Снова повторился прежний ритуал. Сделав быстро несколько глубоких затяжек, она остановилась и замолчала. И посмотрела куда-то вперед - воспоминания захватили ее.
Внезапно в комнату хлынул солнечный свет. Только плотные муслиновые занавеси смягчили его напор. Дитрих улыбнулась, подставляя лицо свету, и зашептала:
- Люби, пока еще любить ты можешь.
Люби, пока еще любить ты рад...
- Отец Джеймс, - вдруг обратилась ко мне Дитрих, - вы свободны. Помочь вы ничем не можете, а спасать меня я не просила.
Она повернулась налево, взяла из стопки надписанную фотографию и протянула ее мне:
- Всего хорошего.
Когда 6 мая 1992 года раздался звонок от Клауса Кнапфа, я как раз изучал мою добычу - снимки Дитрих. На одном фото она закуривает - видна рука Батисты и тусклый взгляд Дитрих на огонек зажигалки, а вокруг глаз сетка беспощадных морщин. На другом крупный план застывшей в углу рта капельки скотча - Дитрих уже изрядно приняла "на грудь". На третьем она поправляет парик и руки похожи на птичьи лапки.
За такие снимки Кнапф должен был бы мне отдать все свое состояние, да еще заложить имение своей баварской бабушки.
- Ты слышал новость?! - заорал он в трубку.
- Клаус, а нельзя ли другой регистр? - поморщился я от звона в ухе.
- Пошел к черту! Сегодня умерла Дитрих!
Я оцепенел, потрясенный известием. Первое, что пришло в голову - я стану миллионером. В моих руках - бомба! Ведь я был последним фотографом, запечатлевшем угасающую легенду без прикрас.
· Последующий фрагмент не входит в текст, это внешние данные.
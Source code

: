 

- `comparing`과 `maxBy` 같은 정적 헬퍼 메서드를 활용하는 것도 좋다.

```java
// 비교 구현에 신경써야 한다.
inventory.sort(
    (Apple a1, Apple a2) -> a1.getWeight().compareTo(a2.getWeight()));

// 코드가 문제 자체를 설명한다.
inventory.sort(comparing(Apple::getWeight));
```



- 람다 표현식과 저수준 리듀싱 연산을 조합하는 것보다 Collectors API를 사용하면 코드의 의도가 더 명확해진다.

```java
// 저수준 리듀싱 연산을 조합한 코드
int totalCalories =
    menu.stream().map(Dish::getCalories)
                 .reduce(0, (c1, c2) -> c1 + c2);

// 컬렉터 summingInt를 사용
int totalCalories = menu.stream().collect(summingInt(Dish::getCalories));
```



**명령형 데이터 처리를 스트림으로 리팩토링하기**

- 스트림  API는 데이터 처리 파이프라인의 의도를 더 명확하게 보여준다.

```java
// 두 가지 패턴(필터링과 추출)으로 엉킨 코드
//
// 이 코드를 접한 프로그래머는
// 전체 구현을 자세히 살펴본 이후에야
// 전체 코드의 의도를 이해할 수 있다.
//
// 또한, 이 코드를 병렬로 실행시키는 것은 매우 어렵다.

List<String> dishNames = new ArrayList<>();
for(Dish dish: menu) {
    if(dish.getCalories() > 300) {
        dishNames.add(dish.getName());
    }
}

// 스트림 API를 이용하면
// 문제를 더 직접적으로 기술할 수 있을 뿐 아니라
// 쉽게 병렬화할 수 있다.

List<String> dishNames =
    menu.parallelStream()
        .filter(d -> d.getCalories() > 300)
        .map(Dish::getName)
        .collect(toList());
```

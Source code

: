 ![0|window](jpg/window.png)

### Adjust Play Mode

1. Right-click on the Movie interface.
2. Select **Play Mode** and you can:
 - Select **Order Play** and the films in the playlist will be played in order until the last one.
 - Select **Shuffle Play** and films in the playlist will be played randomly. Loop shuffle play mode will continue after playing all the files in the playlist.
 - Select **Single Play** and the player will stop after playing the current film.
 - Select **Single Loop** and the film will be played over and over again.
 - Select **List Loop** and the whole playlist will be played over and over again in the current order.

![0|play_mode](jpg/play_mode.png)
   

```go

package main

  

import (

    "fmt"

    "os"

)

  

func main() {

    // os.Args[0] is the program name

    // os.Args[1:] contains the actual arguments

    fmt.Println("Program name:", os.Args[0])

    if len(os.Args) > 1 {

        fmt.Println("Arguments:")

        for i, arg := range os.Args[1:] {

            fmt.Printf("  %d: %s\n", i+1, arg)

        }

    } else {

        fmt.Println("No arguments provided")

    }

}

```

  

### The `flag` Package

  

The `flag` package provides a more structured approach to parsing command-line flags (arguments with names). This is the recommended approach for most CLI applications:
- Снапораз! Мне нужны твои снимки!
- Quatsch! - сказал я и сам себе удивился.
- Что?
- Quatsch! - я уже принял решение, о котором минуту назад и не думал. Я смотрел на последний образ Марлен.
Дитрих полусидит в постели, опираясь на груду подушек. На ее лицо бережно сверху, сквозь белые муслиновые занавеси, ложится свет. Казалось, в тот миг бесстрастное солнце возжелало сделать ей подарок - выделились знаменитые скулы, разгладились морщины, сверкали зрачки. Сиреневой вуалью служил табачный дым.
"Люби, пока еще любить ты можешь.
Люби, пока еще любить ты рад..."
Дитрих улыбалась - она победила, несмотря ни на что. Глядя на нее, я понял, что сам Бог проиграл Дитрих...
- Пошел к черту! Мне нужна сенсация! - орал Кнапф.
- Quatsch! - сказал я в третий раз и, положив трубку, выключил телефон.